Este periodo se inauguró bajo la sombra de una tragedia natural: el deslave de Vargas. Aquel evento, que algunos interpretaron entonces como un presagio sombrío, se ha revelado en retrospectiva como la metáfora fundacional de un proceso más vasto: el deslave institucional, económico y social que erosionaría los cimientos de la República en las décadas siguientes.
Al contrastar la nación del año 2000 con la actual, la frialdad de los datos expone una realidad devastadora. El Producto Interno Bruto, que a inicios de siglo se situaba en los $117.146 millones según el Banco Mundial, navega hoy en una opacidad estadística donde las estimaciones —desde los $82.767 millones del FMI hasta cálculos privados ligeramente superiores— confirman una verdad ineludible: cerramos este ciclo más empobrecidos, con una mayoría abrumadora de hogares sumidos en la precariedad.
Sin embargo, ninguna cifra económica es tan desgarradora como la demográfica. El éxodo masivo, que en el año 2000 era apenas un fenómeno imperceptible, hoy representa una diáspora forzosa que ha despojado al país de su recurso más valioso: su capital humano. Estos son, sin duda, “los años del deslave”.
Pero esta erosión sistemática ha dejado tras de sí un aprendizaje forjado en la adversidad. Frente a la devastación, ha emergido la resistencia; frente a la narrativa oficial, se ha impuesto una verdad irrebatible: la crisis no es producto del azar ni de un infortunio histórico, sino la consecuencia deliberada de un sistema que ha priorizado el control tiránico sobre la dignidad humana y la libertad.
Este entendimiento, aunque doloroso y tardío, constituye hoy el activo político y social más relevante del país. La nación se encuentra hoy ante el umbral de una transición inevitable. El modelo que pretendió la hegemonía está exhausto, su legitimidad se ha evaporado y su margen de maniobra es inexistente frente a una mayoría social consciente, articulada y persistente que ha perdido el miedo al engaño.

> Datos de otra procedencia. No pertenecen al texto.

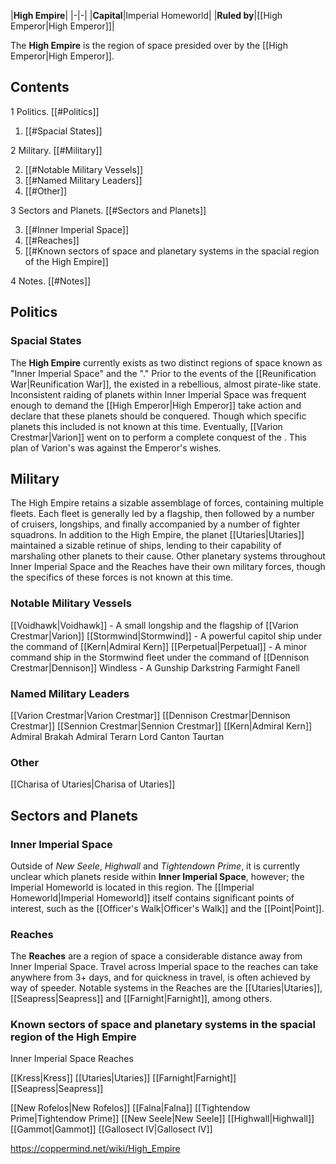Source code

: |**High Empire**|
|-|-|
|**Capital**|Imperial Homeworld|
|**Ruled by**|[[High Emperor\|High Emperor]]|

The **High Empire** is the region of space presided over by the [[High Emperor\|High Emperor]].

## Contents

1 Politics. [[#Politics]] 

1. [[#Spacial States]] 


2 Military. [[#Military]] 

2. [[#Notable Military Vessels]] 
2. [[#Named Military Leaders]] 
2. [[#Other]] 


3 Sectors and Planets. [[#Sectors and Planets]] 

3. [[#Inner Imperial Space]] 
3. [[#Reaches]] 
3. [[#Known sectors of space and planetary systems in the spacial region of the High Empire]] 


4 Notes. [[#Notes]] 


## Politics
### Spacial States
The **High Empire** currently exists as two distinct regions of space known as "Inner Imperial Space" and the "." Prior to the events of the [[Reunification War\|Reunification War]], the  existed in a rebellious, almost pirate-like state. Inconsistent raiding of planets within Inner Imperial Space was frequent enough to demand the [[High Emperor\|High Emperor]] take action and declare that these planets should be conquered. Though which specific planets this included is not known at this time. Eventually, [[Varion Crestmar\|Varion]] went on to perform a complete conquest of the . This plan of Varion's was against the Emperor's wishes.

## Military
The High Empire retains a sizable assemblage of forces, containing multiple fleets. Each fleet is generally led by a flagship, then followed by a number of cruisers, longships, and finally accompanied by a number of fighter squadrons. In addition to the High Empire, the planet [[Utaries\|Utaries]] maintained a sizable retinue of ships, lending to their capability of marshaling other planets to their cause. Other planetary systems throughout Inner Imperial Space and the Reaches have their own military forces, though the specifics of these forces is not known at this time.

### Notable Military Vessels
[[Voidhawk\|Voidhawk]] - A small longship and the flagship of [[Varion Crestmar\|Varion]]
[[Stormwind\|Stormwind]] - A powerful capitol ship under the command of [[Kern\|Admiral Kern]]
[[Perpetual\|Perpetual]] - A minor command ship in the Stormwind fleet under the command of [[Dennison Crestmar\|Dennison]]
Windless - A Gunship
Darkstring
Farmight
Fanell


### Named Military Leaders

[[Varion Crestmar\|Varion Crestmar]]
[[Dennison Crestmar\|Dennison Crestmar]]
[[Sennion Crestmar\|Sennion Crestmar]]
[[Kern\|Admiral Kern]]
Admiral Brakah
Admiral Terarn
Lord Canton
Taurtan
### Other
[[Charisa of Utaries\|Charisa of Utaries]]


## Sectors and Planets
### Inner Imperial Space
Outside of *New Seele*, *Highwall* and *Tightendown Prime*, it is currently unclear which planets reside within **Inner Imperial Space**, however; the Imperial Homeworld is located in this region. The [[Imperial Homeworld\|Imperial Homeworld]] itself contains significant points of interest, such as the [[Officer's Walk\|Officer's Walk]] and the [[Point\|Point]].

### Reaches
The **Reaches** are a region of space a considerable distance away from Inner Imperial Space. Travel across Imperial space to the reaches can take anywhere from 3+ days, and for quickness in travel, is often achieved by way of speeder. Notable systems in the Reaches are the [[Utaries\|Utaries]], [[Seapress\|Seapress]] and [[Farnight\|Farnight]], among others.

### Known sectors of space and planetary systems in the spacial region of the High Empire

Inner Imperial Space
Reaches



[[Kress\|Kress]]
[[Utaries\|Utaries]]
[[Farnight\|Farnight]]
[[Seapress\|Seapress]]

[[New Rofelos\|New Rofelos]]
[[Falna\|Falna]]
[[Tightendow Prime\|Tightendow Prime]]
[[New Seele\|New Seele]]
[[Highwall\|Highwall]]
[[Gammot\|Gammot]]
[[Gallosect IV\|Gallosect IV]]




https://coppermind.net/wiki/High_Empire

El segundo cuarto del siglo XXI debe ser, por definición, el ciclo de la reconstrucción y el reencuentro. Será el tiempo de restaurar las instituciones, recuperar la noción de futuro y reconciliar a la sociedad con sus propias capacidades.
Dentro de veinticinco años, al volver la vista atrás para evaluar la mitad del siglo, la meta no será contabilizar ruinas, sino celebrar que el país supo atravesar su noche más larga para emerger, finalmente, hacia su propia reconstrucción.